Monday, March 14, 2005

Use Priors to Balance Class Counts

One well-known difficulty in building classification models occurs when one class vastly outnumbers the other classes. For example, if the output (target) variable has 95% 0s and 5% 1s, a neural network could predict every record will be 0 and have 95% accuracy. Of course, this is a meaningless model. This occurs when there are contradictions in the data, that is, when there are input patterns in the data with output patterns containing both 0s and 1s. If there are more records with an output variable value equal to 0, the classifier will choose 0 as the more likely answer.

The most common correction to make when building neural networks for data with a large imbalance of class counts is to merely balance the counts of 0s and 1s by removing records with excess 0s, or by duplicating records with 1s. That issue will be covered in a future issue of Abbott Insights™.

However, some algorithms have a way to accomplish this balancing without sampling by specifying the expected prior probability of each class value (priors). The CART decision tree algorithm is one algorithm with settings to do this. The advantage is that no data is thrown away, yet the classifier won’t favor the overrepresented class value over the underrepresented one.

Monday, February 07, 2005

Create Three Sampled Data Sets, not Two

One often sees an appeal to split data into two data sets for modeling: a training set and a testing set. The training set is used to build a model, and the testing set is used to assess the model. If the model accuracy on the training set is good, but on the testing set is poor, one has a good indication that the model has been overfit, or in other words, the model has picked up on patterns in the modeling data that are specific to the training data. In this case, the best course of action is to adjust parameters in the modeling algorithm so that a simpler model is created, whether it means fewer inputs in a model (for neural networks, regression, nearest neighbor, etc.), or fewer nodes or splits in the model (neural networks or decision trees). Then, retrain and retest the data to see if results have improved, particularly for the testing data.

However, if one does this several times, or even dozens of times (which is common), the testing data ceases to be an independent assessment of model performance because the testing data was used to change the inputs or algorithm parameters. Therefore, it is strongly recommended to have a third dataset to perform a final validation. This validation step should occur only after training and testing have provided confidence that the model is good enough to deploy.



Tuesday, January 04, 2005

Beware of Outliers in Computing Correlations

Outliers can cause mislead summary statistics in a variety of ways. One such way is when computing correlations, and it doesn’t take many outliers to significantly change correlation coefficients. Take, for example, 1,000 random samples of a variable X, uniformly distributed over the range [0,1]. A second variable, Y, is a combination of X and a second uniform random sample so that X and Y have a correlation coefficient of 0.99. Now, suppose in the 1,000 data points, two outliers are introduced. The values of X are the same, but the values of Y are magnified by a factor of 10, and are placed away from the trend of the original data points. The left figure below shows the strong correlation of X and Y, and the figure to the right shows the same data with two outliers.

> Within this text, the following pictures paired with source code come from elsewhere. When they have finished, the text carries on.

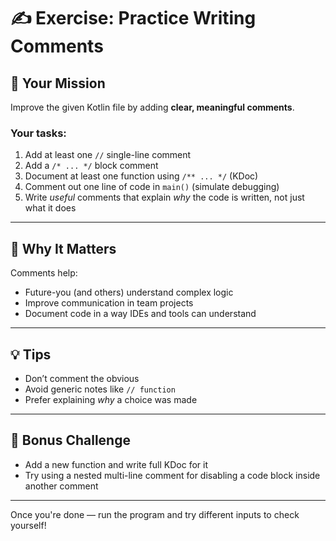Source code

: # ✍️ Exercise: Practice Writing Comments

## 🎯 Your Mission

Improve the given Kotlin file by adding **clear, meaningful comments**.

### Your tasks:

1. Add at least one `//` single-line comment
2. Add a `/* ... */` block comment
3. Document at least one function using `/** ... */` (KDoc)
4. Comment out one line of code in `main()` (simulate debugging)
5. Write *useful* comments that explain *why* the code is written, not just what it does

---

## 🧠 Why It Matters

Comments help:

- Future-you (and others) understand complex logic
- Improve communication in team projects
- Document code in a way IDEs and tools can understand

---

## 💡 Tips

- Don’t comment the obvious
- Avoid generic notes like `// function`
- Prefer explaining *why* a choice was made

---

## 🧪 Bonus Challenge

- Add a new function and write full KDoc for it
- Try using a nested multi-line comment for disabling a code block inside another comment

---

Once you're done — run the program and try different inputs to check yourself!
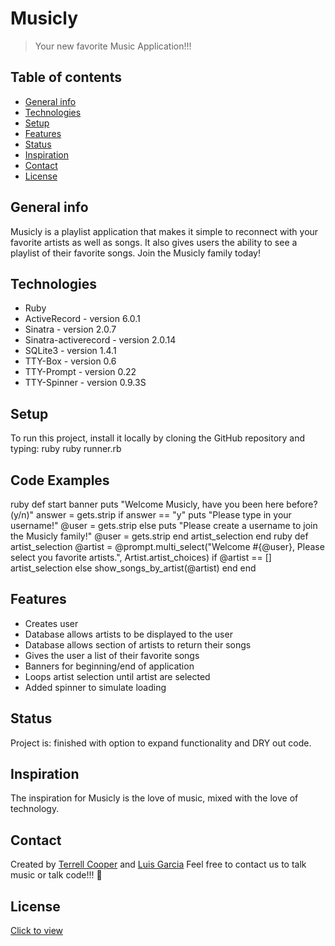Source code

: # Musicly

> Your new favorite Music Application!!!

## Table of contents

- [General info](#general-info)
- [Technologies](#technologies)
- [Setup](#setup)
- [Features](#features)
- [Status](#status)
- [Inspiration](#inspiration)
- [Contact](#contact)
- [License](#license)

## General info

Musicly is a playlist application that makes it simple to reconnect with your favorite artists as well as songs. It also gives users the ability to see a playlist of their favorite songs. Join the Musicly family today!

## Technologies

- Ruby
- ActiveRecord - version 6.0.1
- Sinatra - version 2.0.7
- Sinatra-activerecord - version 2.0.14
- SQLite3 - version 1.4.1
- TTY-Box - version 0.6
- TTY-Prompt - version 0.22
- TTY-Spinner - version 0.9.3S

## Setup

To run this project, install it locally by cloning the GitHub repository and typing:
ruby
ruby runner.rb

## Code Examples

ruby
def start
banner
puts "Welcome Musicly, have you been here before? (y/n)"
answer = gets.strip
if answer == "y"
puts "Please type in your username!"
@user = gets.strip
else
puts "Please create a username to join the Musicly family!"
@user = gets.strip
end
artist_selection
end
ruby
def artist_selection
@artist = @prompt.multi_select("Welcome #{@user}, Please select you favorite artists.", Artist.artist_choices)
if @artist == []
artist_selection
else
show_songs_by_artist(@artist)
end
end

## Features

- Creates user
- Database allows artists to be displayed to the user
- Database allows section of artists to return their songs
- Gives the user a list of their favorite songs
- Banners for beginning/end of application
- Loops artist selection until artist are selected
- Added spinner to simulate loading

## Status

Project is: finished with option to expand functionality and DRY out code.

## Inspiration

The inspiration for Musicly is the love of music, mixed with the love of technology.

## Contact

Created by [Terrell Cooper](https://www.linkedin.com/in/terrell-cooper-43252aaa/) and [Luis Garcia](https://www.linkedin.com/in/luis-garcia-83178b1b4/)
Feel free to contact us to talk music or talk code!!! 🎤

## License

[Click to view](https://github.com/luies24/Musicly_1/blob/master/LICENSE)
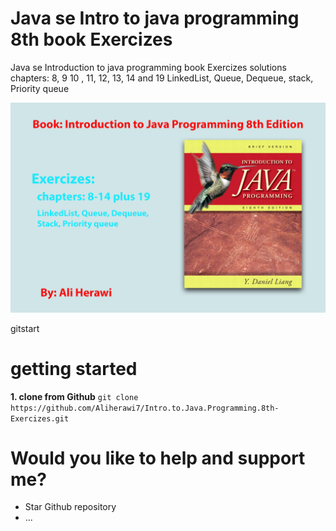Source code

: # Java se Intro to java programming 8th book Exercizes
 Java se Introduction to java programming book Exercizes solutions
 chapters: 8, 9 10 , 11, 12, 13, 14 and 19
 LinkedList, Queue, Dequeue, 
 stack, Priority queue

 
![Java se Exercizes](assets/Exercizes.png)

gitstart
# getting started

**1. clone from Github**
 `git clone https://github.com/Aliherawi7/Intro.to.Java.Programming.8th-Exercizes.git`


# Would you like to help and support me?
* Star Github repository
* ...
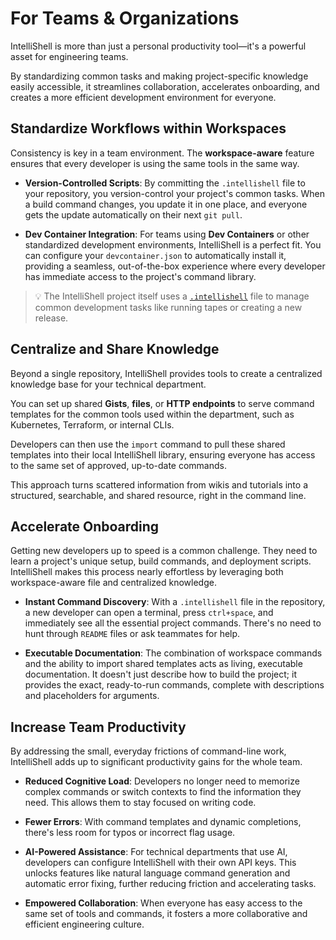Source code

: # For Teams & Organizations

IntelliShell is more than just a personal productivity tool—it's a powerful asset for engineering teams.

By standardizing common tasks and making project-specific knowledge easily accessible, it streamlines collaboration,
accelerates onboarding, and creates a more efficient development environment for everyone.

## Standardize Workflows within Workspaces

Consistency is key in a team environment. The **workspace-aware** feature ensures that every developer is using the same
tools in the same way.

- **Version-Controlled Scripts**: By committing the `.intellishell` file to your repository, you version-control your
  project's common tasks. When a build command changes, you update it in one place, and everyone gets the update
  automatically on their next `git pull`.

- **Dev Container Integration**: For teams using **Dev Containers** or other standardized development environments,
  IntelliShell is a perfect fit. You can configure your `devcontainer.json` to automatically install it, providing a
  seamless, out-of-the-box experience where every developer has immediate access to the project's command library.

> 💡 The IntelliShell project itself uses a [`.intellishell`](https://github.com/lasantosr/intelli-shell/blob/main/.intellishell)
> file to manage common development tasks like running tapes or creating a new release.

## Centralize and Share Knowledge

Beyond a single repository, IntelliShell provides tools to create a centralized knowledge base for your technical
department.

You can set up shared **Gists**, **files**, or **HTTP endpoints** to serve command templates for the common tools used
within the department, such as Kubernetes, Terraform, or internal CLIs.

Developers can then use the `import` command to
pull these shared templates into their local IntelliShell library, ensuring everyone has access to the same set of
approved, up-to-date commands.

This approach turns scattered information from wikis and tutorials into a structured, searchable, and shared resource,
right in the command line.

## Accelerate Onboarding

Getting new developers up to speed is a common challenge. They need to learn a project's unique setup, build commands,
and deployment scripts. IntelliShell makes this process nearly effortless by leveraging both workspace-aware file and
centralized knowledge.

- **Instant Command Discovery**: With a `.intellishell` file in the repository, a new developer can open a terminal,
  press `ctrl+space`, and immediately see all the essential project commands. There's no need to hunt through `README`
  files or ask teammates for help.

- **Executable Documentation**: The combination of workspace commands and the ability to import shared templates acts as
  living, executable documentation. It doesn't just describe how to build the project; it provides the exact,
  ready-to-run commands, complete with descriptions and placeholders for arguments.

## Increase Team Productivity

By addressing the small, everyday frictions of command-line work, IntelliShell adds up to significant productivity gains
for the whole team.

- **Reduced Cognitive Load**: Developers no longer need to memorize complex commands or switch contexts to find the
  information they need. This allows them to stay focused on writing code.

- **Fewer Errors**: With command templates and dynamic completions, there's less room for typos or incorrect flag usage.

- **AI-Powered Assistance**: For technical departments that use AI, developers can configure IntelliShell with their own
  API keys. This unlocks features like natural language command generation and automatic error fixing, further reducing
  friction and accelerating tasks.

- **Empowered Collaboration**: When everyone has easy access to the same set of tools and commands, it fosters a more
  collaborative and efficient engineering culture.
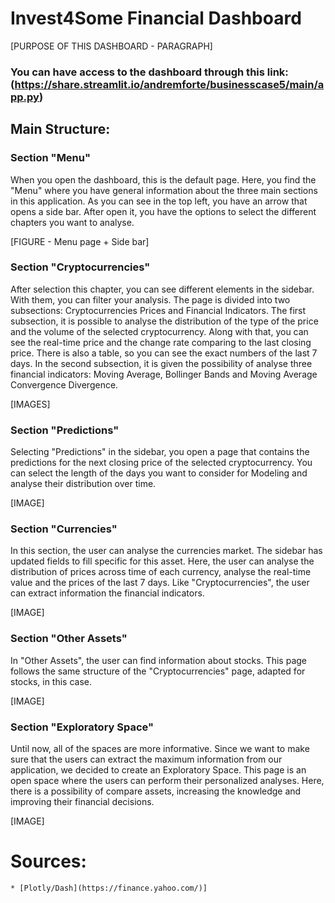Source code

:# Invest4Some Financial Dashboard

[PURPOSE OF THIS DASHBOARD - PARAGRAPH]

### You can have access to the dashboard through this link: (https://share.streamlit.io/andremforte/businesscase5/main/app.py)

##  Main Structure: 

### Section "Menu"

When you open the dashboard, this is the default page. Here, you find the "Menu"
where you have general information about the three main sections in this application.
As you can see in the top left, you have an arrow that opens a side bar. After open it,
you have the options to select the different chapters you want to analyse. 

[FIGURE - Menu page + Side bar]

### Section "Cryptocurrencies"
After selection this chapter, you can see different elements in the sidebar. With them,
you can filter your analysis. The page is divided into two subsections: Cryptocurrencies 
Prices and Financial Indicators. The first subsection, it is possible to analyse the distribution
of the type of the price and the volume of the selected cryptocurrency. Along with that, you can 
see the real-time price and the change rate comparing to the last closing price. There is also a 
table, so you can see the exact numbers of the last 7 days. In the second subsection, it is given 
the possibility of analyse three financial indicators: Moving Average, Bollinger Bands and Moving 
Average Convergence Divergence. 

[IMAGES] 

### Section "Predictions"
Selecting "Predictions" in the sidebar, you open a page that contains the predictions for the next
closing price of the selected cryptocurrency. You can select the length of the days you want to 
consider for Modeling and analyse their distribution over time.

[IMAGE] 

### Section "Currencies"
In this section, the user can analyse the currencies market. The sidebar has updated fields to fill
specific for this asset. Here, the user can analyse the distribution of prices across time of each currency, 
analyse the real-time value and the prices of the last 7 days. Like "Cryptocurrencies", the user can 
extract information the financial indicators. 

[IMAGE]

### Section "Other Assets"
In "Other Assets", the user can find information about stocks. This page follows the same structure of the
"Cryptocurrencies" page, adapted for stocks, in this case. 


[IMAGE]

### Section "Exploratory Space"
Until now, all of the spaces are more informative. Since we want to make sure that the users can extract 
the maximum information from our application, we decided to create an Exploratory Space. This page is an open 
space where the users can perform their personalized analyses. Here, there is a possibility of compare assets, 
increasing the knowledge and improving their financial decisions. 

[IMAGE]

# Sources: 
    * [Plotly/Dash](https://finance.yahoo.com/)]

The statistics for the four variables are shown in Table 1 below. When one looks at the correlations, however (Table 2), the correlations suddenly change from 0.99 down to 0.49.








Therefore, test your data for outliers that could be influencing summary statistics. More on how to do that in a future issue of Abbott Insights™.

Tuesday, December 07, 2004

Find Correlated Variables Prior to Modeling

Many data sets contain highly correlated variables that measure the same kind of information in different ways. Or, when in-house data is appended with third-part data (census data, for example), the same problem often occurs. Some algorithms will build unstable models if two or more highly correlated variables are included in the model, and others will just slow down. Either way, it is a good idea to remove highly (linearly) correlated variables. But how do you identify them and remove them?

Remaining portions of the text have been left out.